The wholesalers also warned that, should the UK leave Europe’s medicines licensing regime, launches of new drugs could be delayed, or in some cases prevented altogether.
Currently the European Medicines Agency (EMA) is based in London, but it remains unclear whether the regulator will stay there after Brexit.
The regulator’s presence in London was one of the main arguments the UK pharma industry made in its support of the 'Remain' campaign, saying that the EMA’s location and close relationship with the UK’s regulator was attractive to pharma.
“Pharmaceutical manufacturers may choose not to market their product in the UK at all due to the associated costs and relatively small population compared to the area covered by the broader European licensing regime,” HDA UK warned.

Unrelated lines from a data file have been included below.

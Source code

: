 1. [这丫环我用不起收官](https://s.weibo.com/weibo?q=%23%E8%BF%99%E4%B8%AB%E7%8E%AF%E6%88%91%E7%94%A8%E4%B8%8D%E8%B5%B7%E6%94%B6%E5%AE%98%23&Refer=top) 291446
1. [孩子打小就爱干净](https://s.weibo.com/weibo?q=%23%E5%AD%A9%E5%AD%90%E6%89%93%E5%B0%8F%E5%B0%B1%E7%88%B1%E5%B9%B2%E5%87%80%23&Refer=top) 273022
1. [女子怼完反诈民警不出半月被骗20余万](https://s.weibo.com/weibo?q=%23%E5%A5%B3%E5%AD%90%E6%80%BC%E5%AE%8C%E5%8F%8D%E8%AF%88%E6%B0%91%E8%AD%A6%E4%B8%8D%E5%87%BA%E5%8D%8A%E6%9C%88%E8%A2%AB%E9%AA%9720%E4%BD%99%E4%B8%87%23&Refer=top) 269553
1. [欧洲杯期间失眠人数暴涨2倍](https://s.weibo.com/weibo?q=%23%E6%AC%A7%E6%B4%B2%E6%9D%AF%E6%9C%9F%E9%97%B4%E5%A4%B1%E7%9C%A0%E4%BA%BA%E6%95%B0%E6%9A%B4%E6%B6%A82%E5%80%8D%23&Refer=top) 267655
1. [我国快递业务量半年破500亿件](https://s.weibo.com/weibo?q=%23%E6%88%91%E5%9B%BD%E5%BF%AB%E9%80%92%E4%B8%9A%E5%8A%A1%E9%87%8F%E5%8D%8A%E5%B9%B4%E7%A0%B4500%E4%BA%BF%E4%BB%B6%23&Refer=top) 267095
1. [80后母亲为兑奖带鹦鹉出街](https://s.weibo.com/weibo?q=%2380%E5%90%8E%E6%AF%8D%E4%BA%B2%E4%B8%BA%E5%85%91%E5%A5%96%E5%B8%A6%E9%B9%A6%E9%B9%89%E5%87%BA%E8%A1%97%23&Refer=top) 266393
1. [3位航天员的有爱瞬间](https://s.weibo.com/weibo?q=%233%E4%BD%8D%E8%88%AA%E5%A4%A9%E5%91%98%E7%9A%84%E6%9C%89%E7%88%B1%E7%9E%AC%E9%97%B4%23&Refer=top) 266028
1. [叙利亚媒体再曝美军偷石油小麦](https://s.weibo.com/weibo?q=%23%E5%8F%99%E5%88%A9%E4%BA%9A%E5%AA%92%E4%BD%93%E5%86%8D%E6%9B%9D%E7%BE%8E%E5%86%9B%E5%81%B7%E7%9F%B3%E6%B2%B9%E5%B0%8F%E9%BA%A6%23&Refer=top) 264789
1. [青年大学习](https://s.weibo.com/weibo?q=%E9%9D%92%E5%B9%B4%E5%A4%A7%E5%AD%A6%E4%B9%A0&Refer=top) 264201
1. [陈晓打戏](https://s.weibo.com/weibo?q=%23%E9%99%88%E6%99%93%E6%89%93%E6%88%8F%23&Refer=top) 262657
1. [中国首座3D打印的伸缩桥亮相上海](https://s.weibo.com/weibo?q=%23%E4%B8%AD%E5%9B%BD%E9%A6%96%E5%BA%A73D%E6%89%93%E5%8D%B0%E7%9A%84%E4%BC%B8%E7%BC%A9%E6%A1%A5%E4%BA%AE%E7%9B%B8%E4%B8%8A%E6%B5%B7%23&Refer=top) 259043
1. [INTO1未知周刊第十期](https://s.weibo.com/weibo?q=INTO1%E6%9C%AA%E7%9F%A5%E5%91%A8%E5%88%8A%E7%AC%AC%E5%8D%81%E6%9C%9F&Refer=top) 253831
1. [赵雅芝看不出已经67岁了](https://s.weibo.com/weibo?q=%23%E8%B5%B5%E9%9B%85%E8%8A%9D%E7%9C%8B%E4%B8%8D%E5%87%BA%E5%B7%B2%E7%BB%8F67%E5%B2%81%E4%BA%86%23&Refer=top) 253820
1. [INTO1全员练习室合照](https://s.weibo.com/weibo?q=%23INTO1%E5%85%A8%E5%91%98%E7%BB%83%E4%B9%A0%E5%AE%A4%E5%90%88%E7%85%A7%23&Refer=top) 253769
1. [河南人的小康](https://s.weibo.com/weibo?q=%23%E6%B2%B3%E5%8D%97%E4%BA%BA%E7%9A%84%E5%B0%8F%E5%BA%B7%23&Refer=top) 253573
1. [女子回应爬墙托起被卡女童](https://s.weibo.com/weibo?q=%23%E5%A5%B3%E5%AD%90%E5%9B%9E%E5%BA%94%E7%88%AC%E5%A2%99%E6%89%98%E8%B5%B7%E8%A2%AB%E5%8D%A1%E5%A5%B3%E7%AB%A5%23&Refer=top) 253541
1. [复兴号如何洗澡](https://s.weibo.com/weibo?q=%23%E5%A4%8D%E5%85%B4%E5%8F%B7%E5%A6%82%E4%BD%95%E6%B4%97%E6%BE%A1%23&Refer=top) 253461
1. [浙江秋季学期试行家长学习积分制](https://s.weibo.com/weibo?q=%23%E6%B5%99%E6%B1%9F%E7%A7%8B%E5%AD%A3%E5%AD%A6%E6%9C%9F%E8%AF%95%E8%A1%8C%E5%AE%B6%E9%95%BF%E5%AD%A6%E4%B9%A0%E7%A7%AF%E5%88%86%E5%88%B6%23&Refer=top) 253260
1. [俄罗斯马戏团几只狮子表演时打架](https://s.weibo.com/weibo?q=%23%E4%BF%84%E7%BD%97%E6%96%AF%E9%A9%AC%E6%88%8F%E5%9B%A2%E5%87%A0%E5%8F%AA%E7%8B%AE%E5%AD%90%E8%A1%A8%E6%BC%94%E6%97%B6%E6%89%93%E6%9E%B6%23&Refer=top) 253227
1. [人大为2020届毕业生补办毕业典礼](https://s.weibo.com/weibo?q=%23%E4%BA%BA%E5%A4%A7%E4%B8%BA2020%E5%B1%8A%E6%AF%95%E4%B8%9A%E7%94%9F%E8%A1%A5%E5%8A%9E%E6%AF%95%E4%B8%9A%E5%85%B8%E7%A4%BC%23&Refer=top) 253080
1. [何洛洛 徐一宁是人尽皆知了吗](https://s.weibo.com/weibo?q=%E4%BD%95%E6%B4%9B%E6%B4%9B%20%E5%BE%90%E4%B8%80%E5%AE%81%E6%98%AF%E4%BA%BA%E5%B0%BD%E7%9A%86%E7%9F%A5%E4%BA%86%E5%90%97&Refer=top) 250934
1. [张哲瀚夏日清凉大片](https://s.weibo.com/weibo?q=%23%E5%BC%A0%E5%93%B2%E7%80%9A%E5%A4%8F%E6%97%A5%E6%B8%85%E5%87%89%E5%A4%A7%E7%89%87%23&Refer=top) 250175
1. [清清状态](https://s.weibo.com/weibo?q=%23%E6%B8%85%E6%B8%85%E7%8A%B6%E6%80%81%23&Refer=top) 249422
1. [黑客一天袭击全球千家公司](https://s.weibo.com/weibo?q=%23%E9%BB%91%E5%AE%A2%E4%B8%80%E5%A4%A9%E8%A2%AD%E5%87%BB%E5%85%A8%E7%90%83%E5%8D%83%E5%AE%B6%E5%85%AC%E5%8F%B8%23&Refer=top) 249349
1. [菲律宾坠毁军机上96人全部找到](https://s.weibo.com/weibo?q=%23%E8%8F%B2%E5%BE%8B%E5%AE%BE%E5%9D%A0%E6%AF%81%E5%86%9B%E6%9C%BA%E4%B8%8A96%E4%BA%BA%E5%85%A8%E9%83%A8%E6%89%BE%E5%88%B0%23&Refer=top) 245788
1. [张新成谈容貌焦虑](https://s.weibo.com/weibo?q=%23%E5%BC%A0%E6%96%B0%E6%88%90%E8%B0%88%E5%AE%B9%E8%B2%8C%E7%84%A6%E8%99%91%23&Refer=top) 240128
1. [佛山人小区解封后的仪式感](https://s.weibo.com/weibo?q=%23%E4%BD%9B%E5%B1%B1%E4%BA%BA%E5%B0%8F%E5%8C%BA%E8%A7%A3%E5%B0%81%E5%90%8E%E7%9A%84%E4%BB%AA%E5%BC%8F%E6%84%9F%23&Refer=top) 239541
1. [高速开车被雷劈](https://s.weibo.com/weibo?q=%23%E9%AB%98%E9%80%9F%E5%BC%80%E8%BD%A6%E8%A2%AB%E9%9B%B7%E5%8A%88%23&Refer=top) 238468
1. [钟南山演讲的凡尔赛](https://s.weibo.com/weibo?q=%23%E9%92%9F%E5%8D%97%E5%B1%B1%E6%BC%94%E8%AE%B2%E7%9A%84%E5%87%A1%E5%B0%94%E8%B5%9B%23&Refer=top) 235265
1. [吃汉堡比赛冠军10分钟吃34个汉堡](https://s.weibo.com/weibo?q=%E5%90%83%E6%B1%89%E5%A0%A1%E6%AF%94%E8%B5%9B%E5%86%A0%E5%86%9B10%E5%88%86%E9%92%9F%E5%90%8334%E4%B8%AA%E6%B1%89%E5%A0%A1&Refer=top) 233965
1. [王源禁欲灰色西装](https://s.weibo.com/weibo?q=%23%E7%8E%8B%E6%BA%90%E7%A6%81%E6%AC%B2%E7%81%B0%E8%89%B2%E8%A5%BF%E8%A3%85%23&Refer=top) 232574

HDA UK added that Brexit could mean UK wholesalers, and the healthcare sector overall, could struggle to find qualified staff.
Concluding, HDA UK said it looked forward to working with the government and regulators to ensure UK patients are not negatively affected by the vote to leave the EU.
In the run-up to the EU referendum vote in late June, the organisation had not taken sides in the debate, but warned about the potential negative impact of a 'leave' vote on medicine supplies.
Prime minister Theresa May has said she will officially trigger Article 50 and begin the Brexit process by the end of March next year.